No inquérito foram indiciados formalmente o presidente da Sercomtel, João Rezende, e o detetive particular Paulo Rodrigues. Segundo o delegado da PIC, ''não restam dúvidas'' de que houve prática de infração penal por ambos pelo fato de terem tido acesso a fotocópias de ofícios judiciais que determinavam a interceptação e a quebra de sigilo telefônicos. Em depoimento, Rezende contou que teve acesso ao material seguindo o regimento interno da empresa, que lhe delegaria essa função no papel de presidente. Já Rodrigues foi preso em outubro passado por porte ilegal de munição, mas teria cópias semelhantes às feitas por Rezende, diz a PIC, em sua residência. Além dos ofícios, também foram encontrados com ele extratos telefônicos do prefeito Nedson Micheleti (PT) e dos secretários municipais Wilson Sella (Fazenda) e Aloysio Crescentini de Freitas (Obras e Pavimentação).

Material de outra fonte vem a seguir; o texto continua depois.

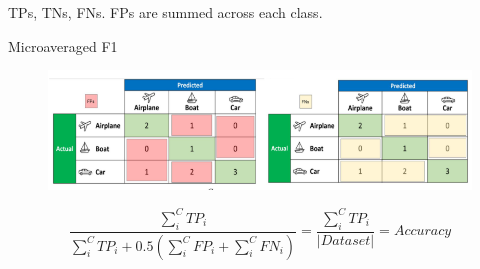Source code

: \documentclass[11pt]{article}
\begin{document}
TPs, TNs,  FNs. FPs are summed across each class.

Microaveraged F1

\begin{figure}[H]
    \centering
    \includegraphics[width=.6\linewidth]{figures/f1.png}    
\end{figure}

\begin{equation*}
    \frac{\sum^C_i TP_i}{\sum^C_i TP_i + 0.5 (\sum^C_i FP_i + \sum^C_i FN_i)} = \frac{\sum^C_i TP_i}{|Dataset|} = Accuracy
\end{equation*}
\end{document}
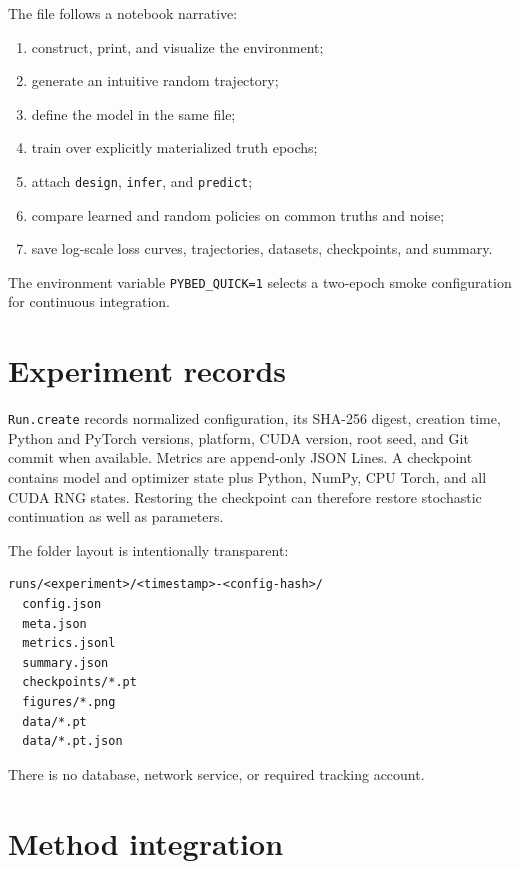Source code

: \documentclass[11pt]{article}
\begin{document}
The file follows a notebook narrative:
\begin{enumerate}
  \item construct, print, and visualize the environment;
  \item generate an intuitive random trajectory;
  \item define the model in the same file;
  \item train over explicitly materialized truth epochs;
  \item attach \texttt{design}, \texttt{infer}, and \texttt{predict};
  \item compare learned and random policies on common truths and noise;
  \item save log-scale loss curves, trajectories, datasets, checkpoints, and summary.
\end{enumerate}
The environment variable \texttt{PYBED\_QUICK=1} selects a two-epoch smoke
configuration for continuous integration.

\section{Experiment records}

\texttt{Run.create} records normalized configuration, its SHA-256 digest, creation
time, Python and PyTorch versions, platform, CUDA version, root seed, and Git commit
when available. Metrics are append-only JSON Lines. A checkpoint contains model and
optimizer state plus Python, NumPy, CPU Torch, and all CUDA RNG states. Restoring the
checkpoint can therefore restore stochastic continuation as well as parameters.

The folder layout is intentionally transparent:
\begin{lstlisting}
runs/<experiment>/<timestamp>-<config-hash>/
  config.json
  meta.json
  metrics.jsonl
  summary.json
  checkpoints/*.pt
  figures/*.png
  data/*.pt
  data/*.pt.json
\end{lstlisting}
There is no database, network service, or required tracking account.

\section{Method integration}
\end{document}
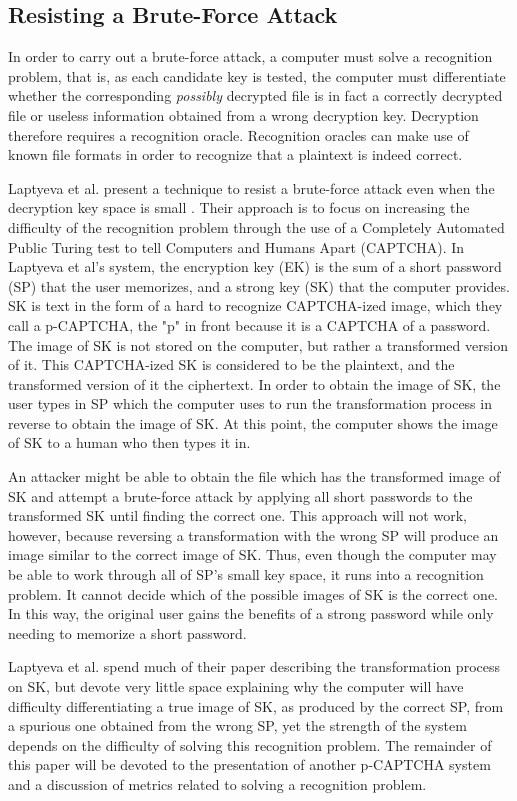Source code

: \documentclass[12pt]{article}
\begin{document}
\subsection*{Resisting a Brute-Force Attack}
In order to carry out a brute-force attack, a computer must solve a recognition problem, that is, as each candidate key is tested, the computer must differentiate whether the corresponding \emph{possibly} decrypted file is in fact a correctly decrypted file or useless information obtained from a wrong decryption key. Decryption therefore requires a recognition oracle. Recognition oracles can make use of known file formats in order to recognize that a plaintext is indeed correct.

Laptyeva et al. present a technique to resist a brute-force attack even when the decryption key space is small \cite{laptyeva}. Their approach is to focus on increasing the difficulty of the recognition problem through the use of a Completely Automated Public Turing test to tell Computers and Humans Apart (CAPTCHA). In Laptyeva et al's system, the encryption key (EK) is the sum of a short password (SP) that the user memorizes, and a strong key (SK) that the computer provides. SK is text in the form of a hard to recognize CAPTCHA-ized image, which they call a p-CAPTCHA, the "p" in front because it is a CAPTCHA of a password. The image of SK is not stored on the computer, but rather a transformed version of it. This CAPTCHA-ized SK is considered to be the plaintext, and the transformed version of it the ciphertext. In order to obtain the image of SK, the user types in SP which the computer uses to run the transformation process in reverse to obtain the image of SK. At this point, the computer shows the image of SK to a human who then types it in.

An attacker might be able to obtain the file which has the transformed image of SK and attempt a brute-force attack by applying all short passwords to the transformed SK until finding the correct one. This approach will not work, however, because reversing a transformation with the wrong SP will produce an image similar to the correct image of SK. Thus, even though the computer may be able to work through all of SP's small key space, it runs into a recognition problem. It cannot decide which of the possible images of SK is the correct one. In this way, the original user gains the benefits of a strong password while only needing to memorize a short password.

Laptyeva et al. spend much of their paper describing the transformation process on SK, but devote very little space explaining why the computer will have difficulty differentiating a true image of SK, as produced by the correct SP, from a spurious one obtained from the wrong SP, yet the strength of the system depends on the difficulty of solving this recognition problem. The remainder of this paper will be devoted to the presentation of another p-CAPTCHA system and a discussion of metrics related to solving a recognition problem.
\end{document}
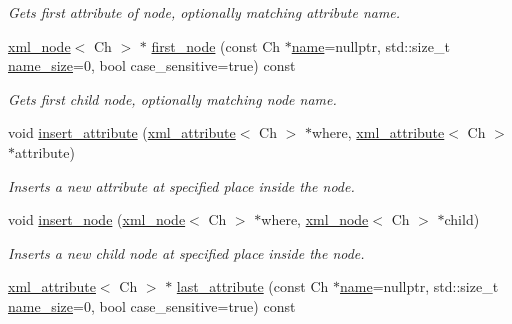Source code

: \begin{DoxyCompactItemize}
\begin{DoxyCompactList}\small\item\em Gets first attribute of node, optionally matching attribute name. \end{DoxyCompactList}\item 
\mbox{\hyperlink{classrapidxml_1_1xml__node}{xml\+\_\+node}}$<$ Ch $>$ $\ast$ \mbox{\hyperlink{classrapidxml_1_1xml__node_a1290dd3cfbf7cc6384593104635c96cd}{first\+\_\+node}} (const Ch $\ast$\mbox{\hyperlink{classrapidxml_1_1xml__base_af8436e9ee14c127220113eaa956eafee}{name}}=nullptr, std\+::size\+\_\+t \mbox{\hyperlink{classrapidxml_1_1xml__base_ad01e2eff02202b130baad012d1ed7328}{name\+\_\+size}}=0, bool case\+\_\+sensitive=true) const
\begin{DoxyCompactList}\small\item\em Gets first child node, optionally matching node name. \end{DoxyCompactList}\item 
void \mbox{\hyperlink{classrapidxml_1_1xml__node_a070d5888b0557fe06a5b24961de1b988}{insert\+\_\+attribute}} (\mbox{\hyperlink{classrapidxml_1_1xml__attribute}{xml\+\_\+attribute}}$<$ Ch $>$ $\ast$where, \mbox{\hyperlink{classrapidxml_1_1xml__attribute}{xml\+\_\+attribute}}$<$ Ch $>$ $\ast$attribute)
\begin{DoxyCompactList}\small\item\em Inserts a new attribute at specified place inside the node. \end{DoxyCompactList}\item 
void \mbox{\hyperlink{classrapidxml_1_1xml__node_a780972a57fc447250ab47cc8f421b65e}{insert\+\_\+node}} (\mbox{\hyperlink{classrapidxml_1_1xml__node}{xml\+\_\+node}}$<$ Ch $>$ $\ast$where, \mbox{\hyperlink{classrapidxml_1_1xml__node}{xml\+\_\+node}}$<$ Ch $>$ $\ast$child)
\begin{DoxyCompactList}\small\item\em Inserts a new child node at specified place inside the node. \end{DoxyCompactList}\item 
\mbox{\hyperlink{classrapidxml_1_1xml__attribute}{xml\+\_\+attribute}}$<$ Ch $>$ $\ast$ \mbox{\hyperlink{classrapidxml_1_1xml__node_aac6275f8fc7ce79f9a7732240cf1428c}{last\+\_\+attribute}} (const Ch $\ast$\mbox{\hyperlink{classrapidxml_1_1xml__base_af8436e9ee14c127220113eaa956eafee}{name}}=nullptr, std\+::size\+\_\+t \mbox{\hyperlink{classrapidxml_1_1xml__base_ad01e2eff02202b130baad012d1ed7328}{name\+\_\+size}}=0, bool case\+\_\+sensitive=true) const

\end{DoxyCompactItemize}
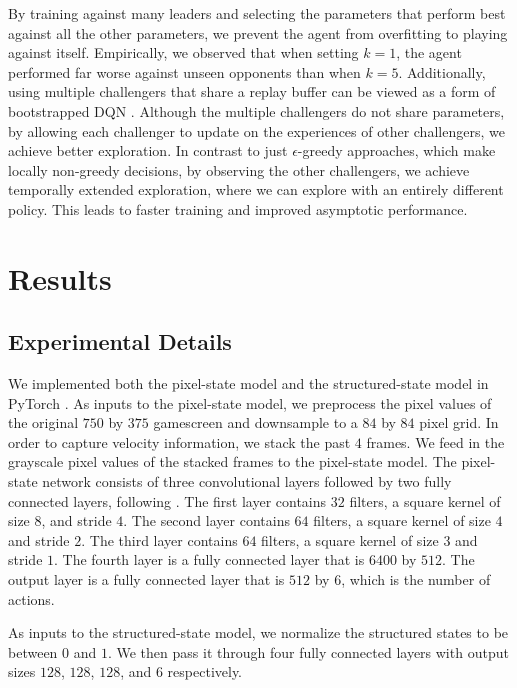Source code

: \documentclass[10pt,twocolumn,letterpaper]{article}
\begin{document}
By training against many leaders and selecting the parameters that perform
best against all the other parameters, we prevent the agent from overfitting
to playing against itself. Empirically, we observed that when setting $k = 1$,
the agent performed far worse against unseen opponents than when $k = 5$.
Additionally, using multiple challengers that share a replay buffer can be
viewed as a form of bootstrapped DQN \citep{osband2016deep}. Although the
multiple challengers do not share parameters, by allowing each challenger to
update on the experiences of other challengers, we achieve better exploration.
In contrast to just $\epsilon$-greedy approaches, which make locally
non-greedy decisions, by observing the other challengers, we achieve
temporally extended exploration, where we can explore with an entirely
different policy. This leads to faster training and improved asymptotic
performance.

\section{Results}

\subsection{Experimental Details}
We implemented both the pixel-state model and the structured-state model in
PyTorch \citep{paszke2017automatic}. As inputs to the pixel-state model, we
preprocess the pixel values of the original $750$ by $375$ gamescreen and
downsample to a $84$ by $84$ pixel grid. In order to capture velocity
information, we stack the past $4$ frames. We feed in the grayscale pixel
values of the stacked frames to the pixel-state model. The pixel-state network
consists of three convolutional layers followed by two fully connected layers,
following \citep{nature2013}. The first layer contains $32$ filters, a square kernel
of size $8$, and stride $4$. The second layer contains $64$ filters, a square
kernel of size $4$ and stride $2$. The third layer contains $64$ filters, a
square kernel of size $3$ and stride $1$. The fourth layer is a fully
connected layer that is $6400$ by $512$. The output layer is a fully connected
layer that is $512$ by $6$, which is the number of actions.

As inputs to the structured-state model, we normalize the structured states to
be between $0$ and $1$. We then pass it through four fully connected layers
with output sizes $128$, $128$, $128$, and $6$ respectively.
\end{document}
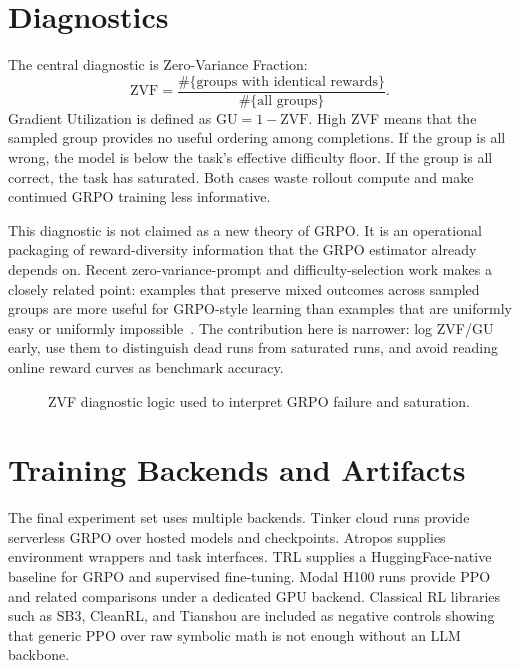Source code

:\documentclass[12pt,a4paper]{report}
\newcommand{\zvf}{\mathrm{ZVF}}
\newcommand{\gu}{\mathrm{GU}}
\newcommand{\fitdiagram}[1]{\resizebox{\textwidth}{!}{}}
\begin{document}
\section{Diagnostics}
\label{sec:diagnostics}

The central diagnostic is Zero-Variance Fraction:
\begin{equation}
  \zvf = \frac{\#\{\text{groups with identical rewards}\}}{\#\{\text{all groups}\}}.
\end{equation}
Gradient Utilization is defined as $\gu=1-\zvf$. High ZVF means that the sampled group provides no useful ordering among completions. If the group is all wrong, the model is below the task's effective difficulty floor. If the group is all correct, the task has saturated. Both cases waste rollout compute and make continued GRPO training less informative.

This diagnostic is not claimed as a new theory of GRPO. It is an operational packaging of reward-diversity information that the GRPO estimator already depends on. Recent zero-variance-prompt and difficulty-selection work makes a closely related point: examples that preserve mixed outcomes across sampled groups are more useful for GRPO-style learning than examples that are uniformly easy or uniformly impossible~\citep{rlzvp2025,bae2025online,rcgrpo2026,pikus2025hardexamples}. The contribution here is narrower: log ZVF/GU early, use them to distinguish dead runs from saturated runs, and avoid reading online reward curves as benchmark accuracy.

\begin{figure}[ht]
  \centering
  \fitdiagram{tikz/zvf_diagnostic.tex}
  \caption{ZVF diagnostic logic used to interpret GRPO failure and saturation.}
  \label{fig:zvf-diagnostic}
\end{figure}

\section{Training Backends and Artifacts}
\label{sec:training-backends}

The final experiment set uses multiple backends. Tinker cloud runs provide serverless GRPO over hosted models and checkpoints. Atropos supplies environment wrappers and task interfaces. TRL supplies a HuggingFace-native baseline for GRPO and supervised fine-tuning. Modal H100 runs provide PPO and related comparisons under a dedicated GPU backend. Classical RL libraries such as SB3, CleanRL, and Tianshou are included as negative controls showing that generic PPO over raw symbolic math is not enough without an LLM backbone.
\end{document}
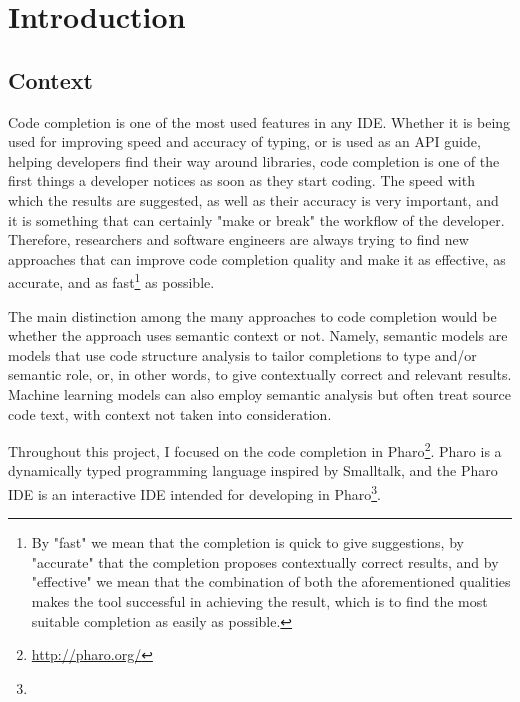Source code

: \chapter{Introduction}
\label{chap:Introduction}

\section{Context}
\label{sec:Introduction-Context}
Code completion is one of the most used features in any IDE. Whether it is being used for improving speed and accuracy of typing, or is used as an API guide, helping developers find their way around libraries, code completion is one of the first things a developer notices as soon as they start coding. The speed with which the results are suggested, as well as their accuracy is very important, and it is something that can certainly "make or break" the workflow of the developer. Therefore, researchers and software engineers are always trying to find new approaches that can improve code completion quality and make it as effective, as accurate, and as fast\footnote{By "fast" we mean that the completion is quick to give suggestions, by "accurate" that the completion proposes contextually correct results, and by "effective" we mean that the combination of both the aforementioned qualities makes the tool successful in achieving the result, which is to find the most suitable completion as easily as possible.} as possible.

The main distinction among the many approaches to code completion would be whether the approach uses semantic context or not. Namely, semantic models are models that use code structure analysis to tailor completions to type and/or semantic role, or, in other words, to give contextually correct and relevant results. Machine learning models can also  employ semantic analysis but  often  treat source code  text, with context not taken into consideration.

Throughout this project, I focused on the code completion in Pharo\footnote{\url{http://pharo.org/}}. Pharo is a dynamically typed programming language inspired by Smalltalk, and the Pharo IDE is an interactive IDE intended for developing in Pharo\footnote{}.

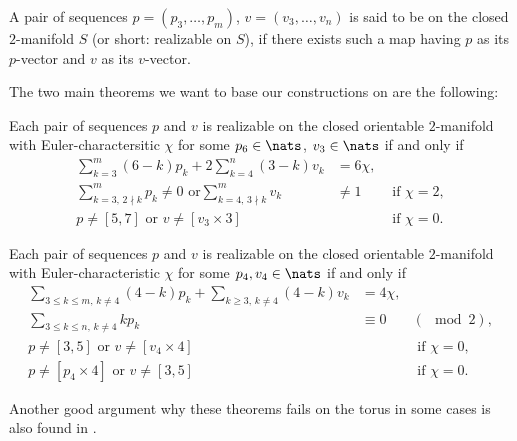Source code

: \begin{definition}\label{def:realizable}
  A pair of sequences $p = (p_3, \dots, p_m)$, $v = (v_3, \dots, v_n)$ is said to be  on the closed $2$-manifold $S$ (or short: realizable on $S$), if there exists such a map having $p$ as its $p$-vector and $v$ as its $v$-vector.
\end{definition}

The two main theorems we want to base our constructions on are the following:

\begin{theorem} \label{thm:eberhard:extended:3}
  Each pair of sequences $p$ and $v$ is realizable on the closed orientable $2$-manifold with {\sc Euler}-charactersitic $\chi$ for some $p_6 \in \nats$, $v_3 \in \nats$ if and only if
  \begin{align*}
    \sum_{k=3}^m (6-k)p_k + 2 \sum_{k=4}^n (3-k)v_k &= 6\chi, \\
    \sum_{k=3,\, 2 \nmid k}^{m} p_k \neq 0 \text{ or} \sum_{k=4, \,3 \nmid k}^m v_k &\neq 1 &\text{ if } \chi = 2, \\
    p \neq [5, 7] \text{ or } v \neq [v_3 \times 3]  &&\text{ if } \chi = 0.
  \end{align*}
\end{theorem}

\begin{theorem} \label{thm:eberhard:extended:4}
  Each pair of sequences $p$ and $v$ is realizable on the closed orientable $2$-manifold with {\sc Euler}-characteristic $\chi$ for some $p_4, v_4 \in \nats$ if and only if
  \begin{align*}
    \sum_{3 \leq k \leq m,\, k \neq 4} (4-k)p_k + \sum_{k \geq 3,\, k\neq 4} (4-k)v_k &= 4\chi, \\
    \sum_{3 \leq k \leq n,\, k \neq 4} k p_k &\equiv 0& (\mod 2), \\
    p \neq [3, 5] \text{ or } v \neq [v_4 \times 4] &&\text{ if } \chi = 0,\\
    p \neq [p_4 \times 4] \text{ or } v \neq [3, 5] &&\text{ if } \chi = 0.
  \end{align*}
\end{theorem}

Another good argument why these theorems fails on the torus in some cases is also found in \cite{izmestiev2013there}.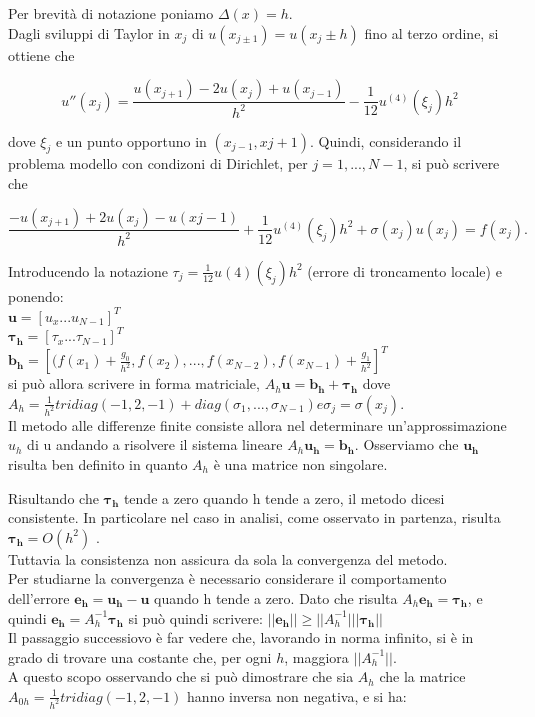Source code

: Per brevità di notazione poniamo $\Delta(x)=h$.\\
Dagli sviluppi di Taylor in $x_j$ di
$u(x_{j \pm 1}) = u(x_j \pm h)$ fino al terzo ordine, si ottiene che

$$
u''(x_j) =\frac{u(x_{j+1}) - 2u(x_j) + u(x_{j-1})}{h^2} -\frac{1}{12} u^{(4)}(\xi_j)h^2
$$

dove $\xi_j$ e un punto opportuno in $(x_{j-1} , x{j+1})$. Quindi, considerando il problema modello con condizoni di Dirichlet, per $j = 1,...,N-1$, si può scrivere che

$$
\frac{-u(x_{j+1}) + 2u(x_j) -u(x{j-1})}{h^2}
 + \frac{1}{12} u^{(4)}(\xi_j)h^2 + \sigma(x_j)u(x_j) = f(x_j) .
$$

\newpage
Introducendo la notazione $\tau_{j}=\frac{1}{12} u(4)(\xi_j)h^2$ (errore di troncamento locale) e ponendo:\\

$\boldsymbol{u}=[u_x...u_{N-1}]^T$\\
$\boldsymbol{\tau_h}=[\tau_x...\tau_{N-1}]^T$\\
$\boldsymbol{b_h}=[(f(x_1) + \frac{g_0}{h^2},f(x_2),...,f(x_{N-2}),f(x_{N-1}) + \frac{g_1}{h^2}]^T$\\

si può allora scrivere in forma matriciale,
$A_h\boldsymbol{u} = \boldsymbol{b_h} + \boldsymbol{\tau_h}$
dove $A_h = \frac{1}{h^2}
 tridiag(-1,2,-1) + diag(\sigma_1, ... ,\sigma_{N-1}) e \sigma_j = \sigma(x_j)$.\\
\vspace{1em}
Il metodo alle differenze finite consiste allora nel determinare un’approssimazione $u_h$ di
u andando a risolvere il sistema lineare
$A_h\boldsymbol{u_h} = \boldsymbol{b_h}.$
Osserviamo che $\boldsymbol{u_h}$ risulta ben definito in quanto $A_h$ è una matrice non singolare.\\

\vspace{1em}

Risultando che $\boldsymbol{\tau_h}$ tende a zero quando h tende a zero, il metodo dicesi consistente. In particolare nel caso in analisi, come osservato in partenza, risulta $\boldsymbol{\tau_h} = O(h^2)$ .\\
Tuttavia la consistenza non assicura da sola la convergenza del metodo.\\
Per studiarne la convergenza è necessario considerare il comportamento dell’errore $\boldsymbol{e_h} = \boldsymbol{u_h} -\boldsymbol{u}$ quando h tende a zero. Dato che risulta $A_h\boldsymbol{e_h} = \boldsymbol{\tau_h}$, e quindi $\boldsymbol{e_h} = A_h^{-1} \boldsymbol{\tau_h}$ si può quindi scrivere: $||\boldsymbol{e_h}||\geq ||A_h^{-1}|| |\boldsymbol{\tau_h}||$\\
Il passaggio successiovo è far vedere che, lavorando in norma infinito, si è in grado di trovare una costante che, per ogni $h$, maggiora $||A_h^{-1}||$. \\ 
A questo scopo osservando che si può dimostrare che sia $A_h$ che la matrice $A_{0h} = \frac{1}{h^2} tridiag(-1,2,-1)$ hanno inversa non negativa, e si ha:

Imediatamente após a distribuição e registro no Fórum, o inquérito é repassado ao Ministério Público (MP), que pode ou não oferecer denúncia contra os indiciados. Se feita e aceita pela Justiça, Rezende e Rodrigues podem responder pela violação do artigo 10º da lei 9.296/96, que regula as interceptações e sigilos de dados telefônicos. Em caso de condenação, a pena nesse caso pode variar de dois a quatro anos de prisão, acrescida de multa.